Parallelize MLflow Project runs with Pandas UDF on Azure Databricks Spark

795 Views Asked by At

I'm trying to parallelize the training of multiple time-series using Spark on Azure Databricks.
Other than training, I would like to log metrics and models using MLflow.

The structure of the code is quite simple (basically adapted this example).

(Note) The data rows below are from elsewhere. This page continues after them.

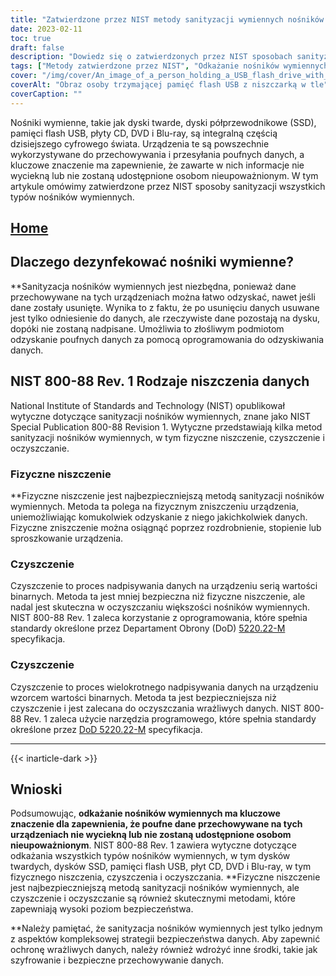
 ```yaml
---
title: "Zatwierdzone przez NIST metody sanityzacji wymiennych nośników danych"
date: 2023-02-11
toc: true
draft: false
description: "Dowiedz się o zatwierdzonych przez NIST sposobach sanityzacji dysków twardych, dysków SSD, pamięci flash USB, płyt CD, DVD i Blu-ray w celu ochrony poufnych danych przed nieautoryzowanym dostępem."
tags: ["Metody zatwierdzone przez NIST", "Odkażanie nośników wymiennych", "Dyski twarde", "Dyski SSD", "Pamięci flash USB", "Płyty CD", "DVD", "Dyski Blu-ray", "Bezpieczeństwo danych", "Ochrona wrażliwych danych"]
cover: "/img/cover/An_image_of_a_person_holding_a_USB_flash_drive_with_a_shreder.png"
coverAlt: "Obraz osoby trzymającej pamięć flash USB z niszczarką w tle"
coverCaption: ""
---
```


Nośniki wymienne, takie jak dyski twarde, dyski półprzewodnikowe (SSD), pamięci flash USB, płyty CD, DVD i Blu-ray, są integralną częścią dzisiejszego cyfrowego świata. Urządzenia te są powszechnie wykorzystywane do przechowywania i przesyłania poufnych danych, a kluczowe znaczenie ma zapewnienie, że zawarte w nich informacje nie wyciekną lub nie zostaną udostępnione osobom nieupoważnionym. W tym artykule omówimy zatwierdzone przez NIST sposoby sanityzacji wszystkich typów nośników wymiennych.

## [Home](/cyber-security-career-playbook-start/)

## Dlaczego dezynfekować nośniki wymienne?

**Sanityzacja nośników wymiennych jest niezbędna, ponieważ dane przechowywane na tych urządzeniach można łatwo odzyskać, nawet jeśli dane zostały usunięte. Wynika to z faktu, że po usunięciu danych usuwane jest tylko odniesienie do danych, ale rzeczywiste dane pozostają na dysku, dopóki nie zostaną nadpisane. Umożliwia to złośliwym podmiotom odzyskanie poufnych danych za pomocą oprogramowania do odzyskiwania danych.

## NIST 800-88 Rev. 1 Rodzaje niszczenia danych

National Institute of Standards and Technology (NIST) opublikował wytyczne dotyczące sanityzacji nośników wymiennych, znane jako NIST Special Publication 800-88 Revision 1. Wytyczne przedstawiają kilka metod sanityzacji nośników wymiennych, w tym fizyczne niszczenie, czyszczenie i oczyszczanie.

### Fizyczne niszczenie

**Fizyczne niszczenie jest najbezpieczniejszą metodą sanityzacji nośników wymiennych. Metoda ta polega na fizycznym zniszczeniu urządzenia, uniemożliwiając komukolwiek odzyskanie z niego jakichkolwiek danych. Fizyczne zniszczenie można osiągnąć poprzez rozdrobnienie, stopienie lub sproszkowanie urządzenia.

### Czyszczenie

Czyszczenie to proces nadpisywania danych na urządzeniu serią wartości binarnych. Metoda ta jest mniej bezpieczna niż fizyczne niszczenie, ale nadal jest skuteczna w oczyszczaniu większości nośników wymiennych. NIST 800-88 Rev. 1 zaleca korzystanie z oprogramowania, które spełnia standardy określone przez Departament Obrony (DoD) [5220.22-M](https://simeononsecurity.ch/articles/dod-5220.22-m-data-sanitization-summarized/) specyfikacja.

### Czyszczenie

Czyszczenie to proces wielokrotnego nadpisywania danych na urządzeniu wzorcem wartości binarnych. Metoda ta jest bezpieczniejsza niż czyszczenie i jest zalecana do oczyszczania wrażliwych danych. NIST 800-88 Rev. 1 zaleca użycie narzędzia programowego, które spełnia standardy określone przez [DoD 5220.22-M](https://simeononsecurity.ch/articles/dod-5220.22-m-data-sanitization-summarized/) specyfikacja.

__________________________________________
{{< inarticle-dark >}}
## Wnioski

Podsumowując, **odkażanie nośników wymiennych ma kluczowe znaczenie dla zapewnienia, że poufne dane przechowywane na tych urządzeniach nie wyciekną lub nie zostaną udostępnione osobom nieupoważnionym**. NIST 800-88 Rev. 1 zawiera wytyczne dotyczące odkażania wszystkich typów nośników wymiennych, w tym dysków twardych, dysków SSD, pamięci flash USB, płyt CD, DVD i Blu-ray, w tym fizycznego niszczenia, czyszczenia i oczyszczania. **Fizyczne niszczenie jest najbezpieczniejszą metodą sanityzacji nośników wymiennych, ale czyszczenie i oczyszczanie są również skutecznymi metodami, które zapewniają wysoki poziom bezpieczeństwa.

**Należy pamiętać, że sanityzacja nośników wymiennych jest tylko jednym z aspektów kompleksowej strategii bezpieczeństwa danych. Aby zapewnić ochronę wrażliwych danych, należy również wdrożyć inne środki, takie jak szyfrowanie i bezpieczne przechowywanie danych.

  1. A Databricks notebook triggers the MLflow Project
mlflow.run(
    uri="/dbfs/mlflow-project",
    parameters={"data_path": "dbfs:/data/", "experiment_name": "test"}, 
    experiment_id=575501044793272,
    use_conda=False,
    backend="databricks",
    backend_config={
        "new_cluster": {
            "spark_version": "9.1.x-cpu-ml-scala2.12",
            "num_workers": 8,
            "node_type_id": "Standard_DS4_v2",
        },
        "libraries": [{"pypi": {"package": "pyarrow"}}]
    },
    synchronous=False
)
  1. The main function is called. It basically executes three steps:

    1. Read the delta table indicated by the data_path provided
    2. Define a function which triggers the "train entry" of the MLflow project
    3. Apply this function as a Pandas UDF on the Spark DataFrame

Here the code:

sc = sparkContext('local')
spark = SparkSession(sc)

@click.argument("data_path")
@click.argument("experiment_name")
def run(data_path: str, experiment_name: str):
            
    df = spark.read.format("delta").load(f"{data_path}")
    result_schema = StructType([StructField("key", StringType())])

    def forecast(data: pd.DataFrame) -> pd.DataFrame:
        child_run = client.create_run(
            experiment_id=experiment,
            tags={MLFLOW_PARENT_RUN_ID: parent_run_id},
        )
        p = mlflow.projects.run(
            run_id=child_run.info.run_id, 
            uri=".",
            entry_points="train",
            parameters={"data": data.to_json(), "run_id": child_run.info.run_id}, 
            experiment_id=experiment,
            backend="local",
            usa_conda=False,
            synchronous=False,
        )

        # Just a placeholder to use pandas UDF
        out = pd.DataFrame(data={"key": ["1"]})
        return out

    client = MLflowClient()
    experiment_path = f"/mlflow/experiments/{experiment_name}"
    experiment = client.create_experiment(experiment_path)

    parent_run = client.create_run(experiment_id=experiment)
    parent_run_id = parent_run.run_id

    # Apply pandas UDF (count() used just to avoid lazy evaluation)
    df.groupBy("key").applyInPandas(forecast, result_schema).count()
  1. The train function is called on each key.
    This basically trains a Prophet model for each time series (i.e. for each key), for which logs both parameters and model.

From cluster stderr and stdout I can see that pandas UDF is correctly applied, since it correctly divides the whole data based on "key" column, i.e. works one time series at a time.

The problem is that monitoring the cluster usage only one node is used, the driver node: work is not distributed on the available workers, despite pandas UDF appears to be applied correctly.

What might be the issue here? Could I provide some more details?

Thank you very much in advance, Matteo

2

There are 2 best solutions below

1
On

Its seems you need to repartition input dataframe. otherwise spark will see a single partition dataframe and will process accordingly.

0
On

In the code, the spark-config defines the 'local' as the master node, so it is limited in terms of partitions, which is the count of cores on CPU at most. This downgrades the benefit of using parallelization and thus the speed. In order to full benefit of parallelization with speed improvement, 'yarn' or similar multi-node config should be called and the input dataframe should be repartitioned accordingly. In the code, each 'click' decorator will be processed by the driver as single-job graph.

A similar thread of question was taken up at

Why is Pandas UDF not being parallelized?